Regardless of what we might consider to be prudent or imprudent with respect to CO2 emissions into the atmosphere, these emissions continue to increase and as a result atmospheric CO2 concentrations also continue to increase. In the absence of countervailing measures, continuing increases in atmospheric CO2 concentrations can be expected to lead to warmer near-surface temperatures. No one can be certain of the consequences of these changes for human or natural systems. If we were faced with an imminent climate catastrophe where further warming would push us over some critical 'tipping point', and we chose to address this situation via CO2 emissions reductions, a near-complete cessation of CO2 emissions would be required to prevent further warming (Matthews & Caldeira 2008), one whose abruptness might make the likelihood of its attainability appear remote.
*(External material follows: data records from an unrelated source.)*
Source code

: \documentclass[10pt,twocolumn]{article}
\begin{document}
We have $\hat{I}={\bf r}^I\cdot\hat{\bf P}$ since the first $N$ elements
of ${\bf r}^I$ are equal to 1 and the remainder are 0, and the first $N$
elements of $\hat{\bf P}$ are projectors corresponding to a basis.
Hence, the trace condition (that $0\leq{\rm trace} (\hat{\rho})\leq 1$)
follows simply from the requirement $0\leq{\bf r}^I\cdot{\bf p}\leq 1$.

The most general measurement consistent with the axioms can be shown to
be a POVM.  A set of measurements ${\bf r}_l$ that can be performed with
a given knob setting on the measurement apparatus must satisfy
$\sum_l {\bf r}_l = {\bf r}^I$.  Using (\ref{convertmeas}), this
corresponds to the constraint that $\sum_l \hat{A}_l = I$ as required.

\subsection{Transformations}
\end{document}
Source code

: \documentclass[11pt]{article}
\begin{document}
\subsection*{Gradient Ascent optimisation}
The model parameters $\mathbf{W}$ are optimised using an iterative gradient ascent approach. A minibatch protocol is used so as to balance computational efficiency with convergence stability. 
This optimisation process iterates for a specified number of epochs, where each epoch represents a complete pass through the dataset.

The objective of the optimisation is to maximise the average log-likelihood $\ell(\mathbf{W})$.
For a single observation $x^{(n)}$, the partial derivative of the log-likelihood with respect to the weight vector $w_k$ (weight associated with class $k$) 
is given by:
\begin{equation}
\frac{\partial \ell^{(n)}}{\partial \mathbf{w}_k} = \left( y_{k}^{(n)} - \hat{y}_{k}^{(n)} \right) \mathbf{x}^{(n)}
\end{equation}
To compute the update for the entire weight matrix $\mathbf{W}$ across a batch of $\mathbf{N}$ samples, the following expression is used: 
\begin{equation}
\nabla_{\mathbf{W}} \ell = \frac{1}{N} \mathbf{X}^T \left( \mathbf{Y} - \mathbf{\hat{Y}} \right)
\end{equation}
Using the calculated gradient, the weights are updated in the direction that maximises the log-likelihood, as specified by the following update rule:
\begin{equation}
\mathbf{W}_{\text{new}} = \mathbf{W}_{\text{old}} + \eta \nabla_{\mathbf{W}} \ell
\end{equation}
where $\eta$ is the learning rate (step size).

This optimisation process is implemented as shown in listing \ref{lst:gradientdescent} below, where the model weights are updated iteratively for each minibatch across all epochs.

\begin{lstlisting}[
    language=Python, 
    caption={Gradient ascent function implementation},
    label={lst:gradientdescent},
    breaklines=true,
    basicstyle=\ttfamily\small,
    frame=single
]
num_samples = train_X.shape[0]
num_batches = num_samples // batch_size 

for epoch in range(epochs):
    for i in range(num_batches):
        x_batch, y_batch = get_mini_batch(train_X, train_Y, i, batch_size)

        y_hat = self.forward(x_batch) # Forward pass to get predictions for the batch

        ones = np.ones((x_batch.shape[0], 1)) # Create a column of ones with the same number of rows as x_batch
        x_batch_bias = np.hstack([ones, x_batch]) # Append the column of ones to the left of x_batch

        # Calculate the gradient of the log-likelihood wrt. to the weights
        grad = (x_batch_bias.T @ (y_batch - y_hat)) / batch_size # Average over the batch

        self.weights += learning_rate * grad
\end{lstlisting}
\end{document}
However, the idealized model results shown here indicate that there may be considerable opportunity to diminish some adverse consequences of CO2 emissions to the atmosphere through intentional climate modification. Nobody claims that such climate engineering would be perfect or is devoid of risks. Furthermore, it is clear that such climate engineering will not reverse all adverse effects of carbon dioxide emission; for example, climate engineering will not reverse the acidifying effect of carbon dioxide on the oceans (Caldeira & Wickett 2003). Furthermore, plant growth may be augmented in a high CO2 world with relatively low temperatures, due to CO2 fertilization of photosynthesis without corresponding increases in transpiration and respiration rates (Bala et al. 2006). This may affect natural ecosystems, but is likely to be advantageous for crop yields.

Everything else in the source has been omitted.